Almost all extraction tasks suffer from the same issue: the tradeoff between precision and recall. Do you want a model that will find all possible things (e.g. named entities in a text) but will also find many additional entities that are in fact no entities (or include additional tokens/characters) or should the model be very precise, meaning that the identified entities are actually entities but you miss a lot of those that could have been found.

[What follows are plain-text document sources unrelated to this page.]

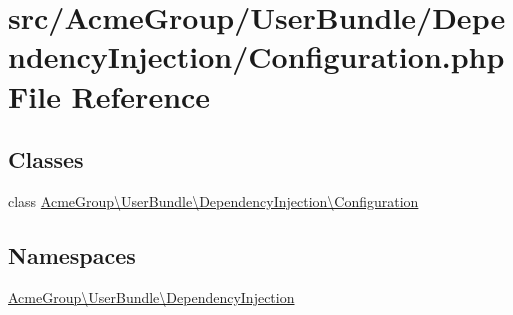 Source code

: \hypertarget{_user_bundle_2_dependency_injection_2_configuration_8php}{\section{src/\+Acme\+Group/\+User\+Bundle/\+Dependency\+Injection/\+Configuration.php File Reference}
\label{_user_bundle_2_dependency_injection_2_configuration_8php}
}
\subsection*{Classes}
\begin{DoxyCompactItemize}
\item 
class \hyperlink{class_acme_group_1_1_user_bundle_1_1_dependency_injection_1_1_configuration}{Acme\+Group\textbackslash{}\+User\+Bundle\textbackslash{}\+Dependency\+Injection\textbackslash{}\+Configuration}
\end{DoxyCompactItemize}
\subsection*{Namespaces}
\begin{DoxyCompactItemize}
\item 
 \hyperlink{namespace_acme_group_1_1_user_bundle_1_1_dependency_injection}{Acme\+Group\textbackslash{}\+User\+Bundle\textbackslash{}\+Dependency\+Injection}
\end{DoxyCompactItemize}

In OpenIE tasks, usually the model is tuned for precision. In this thesis, we want to investigate active learning models to identify structural/methodic errors and clean the extracted data. The interface for the human-in-the-loop should be as simple as possible, imagine having a Tinder-like endpoint that can be used to label data on the fly everywhere you are. Usually all extraction tasks are evaluated requires human annotators to sit on a desktop computer and precicely label (e.g. highlight text that contains an entity) the data, which is a boring and painstaking task. However, if the machine suggests entities that a user can annotate while waiting in line or when bored on the train, that could significantly improve the annotation experience and therefore increase the amount of labelled data.
In this thesis, a student has to develop a model, that enables this level of annotation simplicity. The machine would have to learn from the feedback it gets and improve the extraction model. Thy hypothesis (based on experience) is, that extraction models have common errors. The "cleanup" model would have to identify rules or the structure of these errors and thus clean the extracted data.